SPÖ und ÖVP verzichten nach halb gelungenem Panzergeschäft mit Tschechien auf Völkerrechtsklage wegen Nichteinhaltung des Melker Abkommens

Wien (OTS) - "Im heutigen Umweltausschuss wandten sich SPÖ und ÖVP, durch den Verzicht auf eine Völkerrechtsklage gegen Tschechien, gegen die Anti-Temelin-Bewegungen", berichtet der oberösterreichische FPÖ-NAbg Werner Neubauer. "Obwohl im Dezember 2006 mit den Stimmen aller im Parlament vertretenen Parteien die Bundesregierung aufgefordert worden war, zur Durchsetzung der österreichischen Rechte, im Zusammenhang mit der Erfüllung des Melker Abkommens, eine Völkerrechtsklage anzustrengen, wird dem nicht Folge geleistet."

Stattdessen brachten die Vertreter der Bundesregierung einen Antrag ein, der sich von der bisherigen Politik verabschiedet, so Neubauer weiter. Die freiheitlichen Vertreter Neubauer, Hofer und Weinzinger gaben hinsichtlich dieser Vorgehensweise zu bedenken, dass die im Antrag enthaltenen Forderungen potemkinsche Dörfer seien und damit leere Phrasen, die, in Anbetracht des Kaufes von österreichischen Panzern durch die Tschechei, nur dazu dienen sollen, die tschechische Regierung zu besänftigen.

"Die Bundesregierung hätte darauf drängen müssen, dass Tschechien sein derzeitiges vertragswidriges Verhalten beendet", meint dazu FPÖ-Umweltsprecher NAbg Norbert Hofer. "Die Erfüllung der eingegangenen Verpflichtungen ist endlich anzugehen. Warum die Arbeit der gemischten interparlamentarischen Kommission weiterhin unterstützt werden soll, wo durch die tschechische Seite die völkerrechtliche Verbindlichkeit des Melker Abkommens grundsätzlich abgelehnt wird und, laut Prof. Kromp, durch annähernd 120 Störfälle in Temelin, Gefahr im Verzug ist, wird wohl für immer ein Rätsel bleiben."

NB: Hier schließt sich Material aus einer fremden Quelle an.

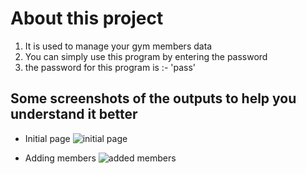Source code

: # About this project 
1. It is used to manage your gym members data 
2. You can simply use this program by entering the password 
3. the password for this program is :- 'pass'

## Some screenshots of the outputs to help you understand it better 
- Initial page 
![initial page](https://github.com/imjaikishan/StepIn_LTTS/blob/knifer/Images/inital%20page.jpg)

- Adding members 
![added members](https://github.com/imjaikishan/StepIn_LTTS/blob/knifer/Images/add%20members.jpg)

"Wie sehr man sich seitens der Bundesregierung bemüht hat, in diesem Antrag Placebos zu verteilen, wird auch aus Punkt 4 ersichtlich, in dem man erweiterte Informationsmöglichkeiten >anbietet<", führt dazu FPÖ-NAbg Lutz Weinzinger aus. Diese bieten jedoch aufgrund der Vertuschung von 14 Störfällen im vergangenen Jahr keine wirkliche Glaubwürdigkeit."

Bereits bestehende gesetzliche Möglichkeiten Österreichs als innovative Neuerungen zum Schutz der österreichischen Bevölkerung darzustellen, wie dies im genannten Antrag der Fall sei, schlage dem Fass endgültig den Boden aus, so Neubauer. "Hier soll die Bevölkerung offenkundig für dumm verkauft werden." Die drei freiheitlichen Abgeordneten sprachen sich deshalb erneut gegen eine Politik der Untätigkeit in Sachen Temelin aus und verlangten von Minister Pröll die Klärung der Frage, ob die Regierungsvertreter das Melker Abkommen gemäß Artikel 102 der Satzungen der Vereinten Nationen registrieren ließen.

"Sollte das nämlich nicht geschehen sein", meint Neubauer, "wären die Bemühungen Österreichs, Maßnahmen zum Schutz der Bevölkerung mit Tschechien auszuverhandeln, auf ein Minimum reduziert. Die Freiheitlichen sehen aber sehr wohl die Möglichkeit, die Frage Temelin vor den Internationalen Gerichtshof in Den Haag zu bringen und werden dazu auch künftig jede rechtliche Möglichkeit, zum Wohle der österreichischen Bevölkerung, nützen."